Begin at the line containing "The **REST Access** tab is visible" and copy each line exactly through the end of the records, leaving out what comes before.

Task material:

-- Opening Marker --

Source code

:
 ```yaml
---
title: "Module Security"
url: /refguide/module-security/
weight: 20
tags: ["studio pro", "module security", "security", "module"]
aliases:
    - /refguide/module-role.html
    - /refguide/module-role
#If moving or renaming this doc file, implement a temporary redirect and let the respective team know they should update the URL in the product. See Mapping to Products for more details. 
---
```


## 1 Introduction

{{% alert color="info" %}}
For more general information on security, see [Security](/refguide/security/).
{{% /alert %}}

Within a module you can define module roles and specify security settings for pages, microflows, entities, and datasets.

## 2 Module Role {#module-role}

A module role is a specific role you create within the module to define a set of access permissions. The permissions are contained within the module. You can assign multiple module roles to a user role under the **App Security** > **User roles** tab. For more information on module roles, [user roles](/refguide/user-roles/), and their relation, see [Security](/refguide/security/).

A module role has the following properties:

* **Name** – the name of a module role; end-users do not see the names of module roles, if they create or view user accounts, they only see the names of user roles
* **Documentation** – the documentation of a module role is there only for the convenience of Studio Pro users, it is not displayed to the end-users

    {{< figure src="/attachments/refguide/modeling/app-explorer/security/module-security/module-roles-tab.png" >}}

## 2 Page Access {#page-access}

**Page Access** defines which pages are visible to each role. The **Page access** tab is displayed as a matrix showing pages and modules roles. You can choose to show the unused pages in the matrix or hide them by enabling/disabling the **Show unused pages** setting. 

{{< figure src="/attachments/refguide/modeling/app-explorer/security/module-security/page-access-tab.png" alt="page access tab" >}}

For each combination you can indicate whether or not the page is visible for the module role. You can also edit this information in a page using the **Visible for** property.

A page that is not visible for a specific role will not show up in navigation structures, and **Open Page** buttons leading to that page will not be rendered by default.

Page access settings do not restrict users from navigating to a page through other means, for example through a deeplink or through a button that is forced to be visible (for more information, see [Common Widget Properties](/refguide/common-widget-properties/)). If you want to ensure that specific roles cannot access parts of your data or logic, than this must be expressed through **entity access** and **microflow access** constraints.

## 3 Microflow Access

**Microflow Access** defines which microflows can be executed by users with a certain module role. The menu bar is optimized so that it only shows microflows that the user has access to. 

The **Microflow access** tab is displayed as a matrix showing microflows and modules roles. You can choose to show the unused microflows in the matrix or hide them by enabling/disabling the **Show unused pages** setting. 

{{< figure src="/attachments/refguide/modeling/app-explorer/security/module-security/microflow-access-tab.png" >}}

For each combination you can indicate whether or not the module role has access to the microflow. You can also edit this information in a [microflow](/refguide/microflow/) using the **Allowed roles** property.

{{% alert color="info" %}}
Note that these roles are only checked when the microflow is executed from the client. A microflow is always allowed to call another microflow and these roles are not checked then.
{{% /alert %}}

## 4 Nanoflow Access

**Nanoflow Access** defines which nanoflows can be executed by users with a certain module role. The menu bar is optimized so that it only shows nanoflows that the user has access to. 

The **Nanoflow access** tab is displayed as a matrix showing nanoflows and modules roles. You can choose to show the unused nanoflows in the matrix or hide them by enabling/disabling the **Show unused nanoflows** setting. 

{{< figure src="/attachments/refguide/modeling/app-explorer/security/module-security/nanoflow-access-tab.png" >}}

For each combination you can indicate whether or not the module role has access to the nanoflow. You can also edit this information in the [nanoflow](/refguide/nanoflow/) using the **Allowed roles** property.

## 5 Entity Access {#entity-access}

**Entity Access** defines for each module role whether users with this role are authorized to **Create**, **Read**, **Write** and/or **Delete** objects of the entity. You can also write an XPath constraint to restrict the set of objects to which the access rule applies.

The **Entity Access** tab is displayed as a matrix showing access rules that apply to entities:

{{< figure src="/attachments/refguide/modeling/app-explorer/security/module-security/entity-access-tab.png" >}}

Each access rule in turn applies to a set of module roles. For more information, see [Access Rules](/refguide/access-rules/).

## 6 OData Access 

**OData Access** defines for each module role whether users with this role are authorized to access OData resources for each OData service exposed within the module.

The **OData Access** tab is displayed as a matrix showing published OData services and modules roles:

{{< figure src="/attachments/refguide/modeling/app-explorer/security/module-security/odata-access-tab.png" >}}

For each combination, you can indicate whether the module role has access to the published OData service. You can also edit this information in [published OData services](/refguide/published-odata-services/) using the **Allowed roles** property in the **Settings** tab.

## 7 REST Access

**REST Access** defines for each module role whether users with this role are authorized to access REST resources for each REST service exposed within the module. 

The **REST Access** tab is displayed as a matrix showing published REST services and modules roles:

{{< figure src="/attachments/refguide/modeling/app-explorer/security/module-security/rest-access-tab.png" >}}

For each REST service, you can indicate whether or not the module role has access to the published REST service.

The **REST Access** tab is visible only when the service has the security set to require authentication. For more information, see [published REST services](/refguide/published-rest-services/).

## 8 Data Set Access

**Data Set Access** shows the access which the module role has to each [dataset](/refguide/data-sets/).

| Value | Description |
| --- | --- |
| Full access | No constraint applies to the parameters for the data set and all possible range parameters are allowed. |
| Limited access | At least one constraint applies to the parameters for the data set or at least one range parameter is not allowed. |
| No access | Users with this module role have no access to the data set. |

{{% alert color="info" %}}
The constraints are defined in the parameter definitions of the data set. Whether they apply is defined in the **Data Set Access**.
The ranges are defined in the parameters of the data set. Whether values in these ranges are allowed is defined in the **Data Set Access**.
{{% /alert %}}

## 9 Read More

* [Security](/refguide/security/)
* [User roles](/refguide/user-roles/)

-- Closing Marker --

The completed task:
The **REST Access** tab is visible only when the service has the security set to require authentication. For more information, see [published REST services](/refguide/published-rest-services/).

## 8 Data Set Access

**Data Set Access** shows the access which the module role has to each [dataset](/refguide/data-sets/).

| Value | Description |
| --- | --- |
| Full access | No constraint applies to the parameters for the data set and all possible range parameters are allowed. |
| Limited access | At least one constraint applies to the parameters for the data set or at least one range parameter is not allowed. |
| No access | Users with this module role have no access to the data set. |

{{% alert color="info" %}}
The constraints are defined in the parameter definitions of the data set. Whether they apply is defined in the **Data Set Access**.
The ranges are defined in the parameters of the data set. Whether values in these ranges are allowed is defined in the **Data Set Access**.
{{% /alert %}}

## 9 Read More

* [Security](/refguide/security/)
* [User roles](/refguide/user-roles/)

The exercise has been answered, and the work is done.